Contoh perdagangan ilegal di Facebook
  • Kampanye penyelamatan: Media sosial dapat digunakan untuk mengorganisir kampanye penyelamatan kukang, seperti petisi online, seruan aksi, atau membagikan informasi tentang tindakan konkret yang dapat dilakukan individu untuk membantu melindungi kukang.

Penting untuk diingat bahwa pengaruh media sosial pada kukang tergantung pada bagaimana platform tersebut digunakan. Dalam hal ini, penting bagi para konservasionis, organisasi, dan pengguna media sosial untuk memanfaatkan media sosial dengan bijaksana untuk mendukung konservasi dan kesejahteraan kukang.

Lantas, bagaimana cara menggunakan media sosial yang baik?

Berikut adalah beberapa panduan tentang cara menggunakan media sosial dengan benar dalam konteks konservasi, yang pertama adalah tujuan dan pesan yang jelas:
Tentukan dengan jelas tujuan kamu dalam menggunakan media sosial untuk konservasi. Apakah itu untuk meningkatkan kesadaran, menggalang dana, atau menyebarkan informasi edukatif?. Kemudian, konten menarik dan berbagi cerita, sumber informasi yang terpercaya. Selanjutnya, keterlibatan dengan audiens: Berinteraksilah dengan pengikut kamu dan tanggapi komentar, kampanye dan tindakan konkret: gunakan media sosial sebagai platform untuk menggerakkan tindakan konkret. Konsistensi dan kehadiran yang aktif, kolaborasi dan kemitraan, dan yang terakhir, memantau dan evaluasi: pantau dan evaluasi kinerja kampanye media sosial mu. Gunakan analitik media sosial untuk memahami keterlibatan audiens, efektivitas konten, dan dampak yang dicapai. Hal ini dapat membantu kamu memperbaiki strategi dan mengoptimalkan penggunaan media sosial dalam konservasi.

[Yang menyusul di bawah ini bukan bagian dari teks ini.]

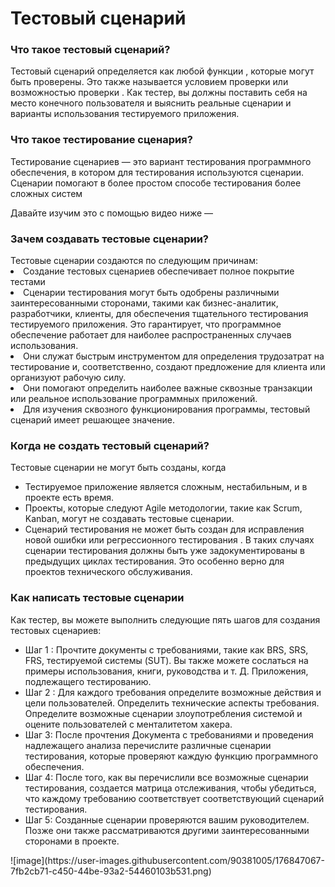 <h1><b>Тестовый сценарий</b></h1>

<h3>Что такое тестовый сценарий?</H3>
Тестовый сценарий определяется как любой функции , которые могут быть проверены. Это также называется условием проверки или возможностью проверки . Как тестер, вы должны поставить себя на место конечного пользователя и выяснить реальные сценарии и варианты использования тестируемого приложения.

<h3>Что такое тестирование сценария?</h3>
Тестирование сценариев — это вариант тестирования программного обеспечения, в котором для тестирования используются сценарии. Сценарии помогают в более простом способе тестирования более сложных систем

Давайте изучим это с помощью видео ниже —

<h3>Зачем создавать тестовые сценарии?</h3>
Тестовые сценарии создаются по следующим причинам:

<li>Создание тестовых сценариев обеспечивает полное покрытие тестами</li>
<li>Сценарии тестирования могут быть одобрены различными заинтересованными сторонами, такими как бизнес-аналитик, разработчики, клиенты, для обеспечения тщательного тестирования тестируемого приложения. Это гарантирует, что программное обеспечение работает для наиболее распространенных случаев использования.</li>
<li>Они служат быстрым инструментом для определения трудозатрат на тестирование и, соответственно, создают предложение для клиента или организуют рабочую силу.</li>
<li>Они помогают определить наиболее важные сквозные транзакции или реальное использование программных приложений.</li>
<li>Для изучения сквозного функционирования программы, тестовый сценарий имеет решающее значение.</li>
<h3>Когда не создать тестовый сценарий?</h3>
<p>Тестовые сценарии не могут быть созданы, когда</p>
<ul>
<li>Тестируемое приложение является сложным, нестабильным, и в проекте есть время.</li>
<li>Проекты, которые следуют Agile методологии, такие как Scrum, Kanban, могут не создавать тестовые сценарии.</li>
<li>Сценарий тестирования не может быть создан для исправления новой ошибки или регрессионного тестирования . В таких случаях сценарии тестирования должны быть уже задокументированы в предыдущих циклах тестирования. Это особенно верно для проектов технического обслуживания.</li>
</ul>
<h3>Как написать тестовые сценарии</h3>
<p>Как тестер, вы можете выполнить следующие пять шагов для создания тестовых сценариев:</p>
<ul>
<li>Шаг 1 : Прочтите документы с требованиями, такие как BRS, SRS, FRS, тестируемой системы (SUT). Вы также можете сослаться на примеры использования, книги, руководства и т. Д. Приложения, подлежащего тестированию.</li>
<li>Шаг 2 : Для каждого требования определите возможные действия и цели пользователей. Определить технические аспекты требования. Определите возможные сценарии злоупотребления системой и оцените пользователей с менталитетом хакера.</li>
<li>Шаг 3: После прочтения Документа с требованиями и проведения надлежащего анализа перечислите различные сценарии тестирования, которые проверяют каждую функцию программного обеспечения.</li>
<li>Шаг 4: После того, как вы перечислили все возможные сценарии тестирования, создается матрица отслеживания, чтобы убедиться, что каждому требованию соответствует соответствующий сценарий тестирования.</li>
<li>Шаг 5: Созданные сценарии проверяются вашим руководителем. Позже они также рассматриваются другими заинтересованными сторонами в проекте.
</ul>
![image](https://user-images.githubusercontent.com/90381005/176847067-7fb2cb71-c450-44be-93a2-54460103b531.png)
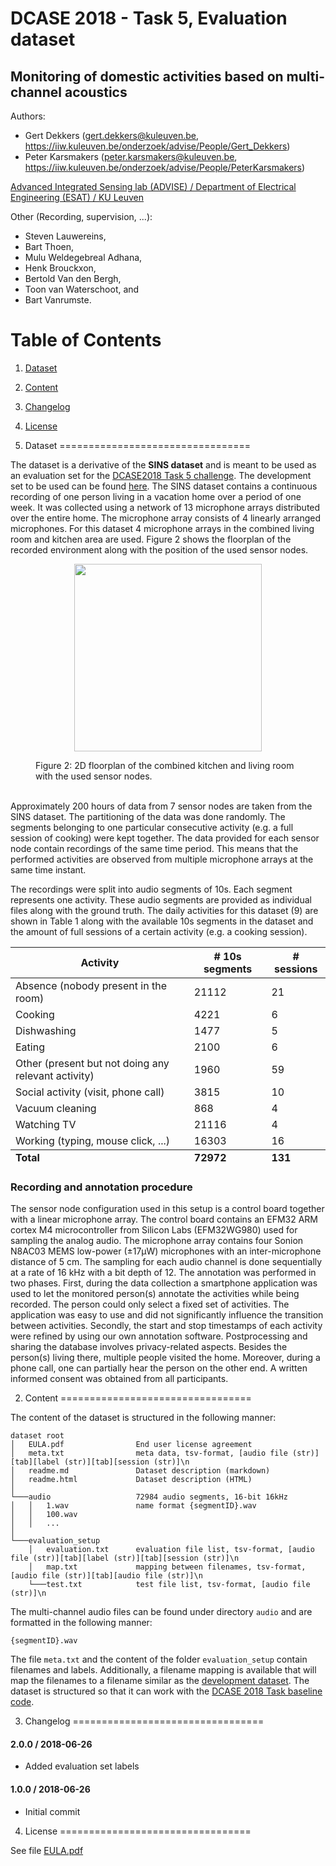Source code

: # DCASE 2018 - Task 5, Evaluation dataset
## Monitoring of domestic activities based on multi-channel acoustics

Authors:

- Gert Dekkers (<gert.dekkers@kuleuven.be>, <https://iiw.kuleuven.be/onderzoek/advise/People/Gert_Dekkers>)
- Peter Karsmakers (<peter.karsmakers@kuleuven.be>, <https://iiw.kuleuven.be/onderzoek/advise/People/PeterKarsmakers>)

[Advanced Integrated Sensing lab (ADVISE)  / Department of Electrical Engineering (ESAT) / KU Leuven](https://iiw.kuleuven.be/onderzoek/advise)

Other (Recording, supervision, ...):

- Steven Lauwereins,
- Bart Thoen,
- Mulu Weldegebreal Adhana,
- Henk Brouckxon,
- Bertold Van den Bergh,
- Toon van Waterschoot, and
- Bart Vanrumste.

# Table of Contents
1. [Dataset](#1-dataset)
2. [Content](#2-content)
4. [Changelog](#3-changelog)
5. [License](#4-license)

1. Dataset
=================================

The dataset is a derivative of the **SINS dataset** and is meant to be used as an evaluation set for the [DCASE2018 Task 5 challenge](http://dcase.community/challenge2018/task-monitoring-domestic-activities). The development set to be used can be found [here](https://zenodo.org/record/1247102#.WzIF_NUzZhE).  The SINS dataset contains a continuous recording of one person living in a vacation home over a period of one week.  It was collected using a network of 13 microphone arrays distributed over the entire home. The microphone array consists of 4 linearly arranged microphones. For this dataset 4 microphone arrays in the combined living room and kitchen area are used. Figure 2 shows the floorplan of the recorded environment along with the position of the used sensor nodes.
<figure>
    <p align="center">
        <img src="http://d33wubrfki0l68.cloudfront.net/5cb3f5d055aa8916eaafa831fefea69c113cbc5c/c201d/images/tasks/challenge2018/task5_2dplan.png" class="img img-responsive" style="width: 300px" align="center">
    </p>
	<p align="center">
        <figcaption>Figure 2: 2D floorplan of the combined kitchen and living room with the used sensor nodes.</figcaption>
    </p>
</figure>
<br>
Approximately 200 hours of data from 7 sensor nodes are taken from the SINS dataset. The partitioning of the data was done randomly. The segments belonging to one particular consecutive activity (e.g. a full session of cooking) were kept together. The data provided for each sensor node contain recordings of the same time period. This means that the performed activities are observed from multiple microphone arrays at the same time instant. 

The recordings were split into audio segments of 10s. Each segment represents one activity.  These audio segments are provided as individual files along with the ground truth. 
The daily activities for this dataset (9) are shown in Table 1 along with the available 10s segments in the dataset and the amount of full sessions of a certain activity (e.g. a cooking session).

<div class="table table-responsive">
<table class="table table-striped">
    <thead>
        <tr>
            <th>Activity</th>
            <th class="col-md-3"># 10s segments</th>
            <th class="col-md-3"># sessions</th>
        </tr>
    </thead>
    <tbody>
        <tr>
            <td>Absence (nobody present in the room)</td>
            <td>21112</td>
            <td>21</td>
        </tr>
        <tr>
            <td>Cooking</td>
            <td>4221</td>
            <td>6</td>
        </tr>
        <tr>
            <td>Dishwashing</td>
            <td>1477</td>
            <td>5</td>
        </tr>
        <tr>
            <td>Eating</td>
            <td>2100</td>
            <td>6</td>
        </tr>
        <tr>
            <td>Other (present but not doing any relevant activity)</td>
            <td>1960</td>
            <td>59</td>
        </tr>  
        <tr>
            <td>Social activity (visit, phone call)</td>
            <td>3815</td>
            <td>10</td>
        </tr>
        <tr>
            <td>Vacuum cleaning</td>
            <td>868</td>
            <td>4</td>
        </tr> 
        <tr>
            <td>Watching TV</td>
            <td>21116</td>
            <td>4</td>
        </tr>
        <tr>
            <td>Working (typing, mouse click, ...)</td>
            <td>16303</td>
            <td>16</td>
        </tr>
    </tbody>
    <tfoot>
        <tr>
            <td><strong>Total</strong></td>
            <td><strong>72972</strong></td>
            <td><strong>131</strong></td>
        </tr>
    </tfoot>
</table>
</div>
<div class="clearfix"></div>

### Recording and annotation procedure

The sensor node configuration used in this setup is a control board together with a linear microphone array. The control board contains an EFM32 ARM cortex M4 microcontroller from Silicon Labs (EFM32WG980) used for sampling the analog audio. The microphone array contains four Sonion N8AC03 MEMS low-power (±17µW) microphones with an inter-microphone distance of 5 cm. The sampling for each audio channel is done sequentially at a rate of 16 kHz with a bit depth of 12.
The annotation was performed in two phases. First, during the data collection a smartphone application was used to let the monitored person(s) annotate the activities while being recorded. The person could only select a fixed set of activities. The application was easy to use and did not significantly influence the transition between activities. Secondly, the start and stop timestamps of each activity were refined by using our own annotation software. Postprocessing and sharing the database involves privacy-related aspects. Besides the person(s) living there, multiple people visited the home. Moreover, during a phone call, one can partially hear the person on the other end. A written informed consent was obtained from all participants.

2. Content
=================================

The content of the dataset is structured in the following manner:

	dataset root
	│   EULA.pdf				End user license agreement
	│   meta.txt				meta data, tsv-format, [audio file (str)][tab][label (str)][tab][session (str)]\n
	│   readme.md				Dataset description (markdown)
	│   readme.html				Dataset description (HTML)
	│
	└───audio					72984 audio segments, 16-bit 16kHz
	│   │   1.wav				name format {segmentID}.wav
	│   │   100.wav
	│   │   ...
	│
	└───evaluation_setup		
	    │   evaluation.txt		evaluation file list, tsv-format, [audio file (str)][tab][label (str)][tab][session (str)]\n
	    │   map.txt				mapping between filenames, tsv-format, [audio file (str)][tab][audio file (str)]\n
	    └───test.txt 			test file list, tsv-format, [audio file (str)]\n

The multi-channel audio files can be found under directory `audio` and are formatted in the following manner:

	{segmentID}.wav

The file `meta.txt` and the content of the folder `evaluation_setup` contain filenames and labels. Additionally, a filename mapping is available that will map the filenames to a filename similar as the [development dataset](https://zenodo.org/record/1247102#.WzIF_NUzZhE). The dataset is structured so that it can work with the [DCASE 2018 Task baseline code](https://github.com/DCASE-REPO/dcase2018_baseline/tree/master/task5). 

3. Changelog
=================================
#### 2.0.0 / 2018-06-26

* Added evaluation set labels
#### 1.0.0 / 2018-06-26

* Initial commit

4. License
=================================

See file [EULA.pdf](EULA.pdf)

Melalui pendekatan yang bijaksana dan efektif dalam menggunakan media sosial, kamu dapat memanfaatkannya sebagai alat yang kuat untuk meningkatkan kesadaran, membangun dukungan, dan mendorong tindakan dalam upaya konservasi. Sekarang kamu pasti sudah paham kan! Yuk kita terapkan penggunaan media sosial dengan bijaksana agar kukang-kukang yang lucu dan hewan lainnya tidak semakin punah! Kalian dapat mengikuti instagram kami untuk lebih mengetahui postingan yang baik dan menarik pada konservasi hewan terutama pada Kukang Jawa.

Referensi:

Feddema, K., Nekaris, K. A. I. Online Imagery and Loris Conservation. Evolution, Ecology and Conservation of Lorises and Pottos. editor / K. A. I. Nekaris ; Anne M. Burrows. Cambridge : Cambridge University Press, 2020. pp. 362-373.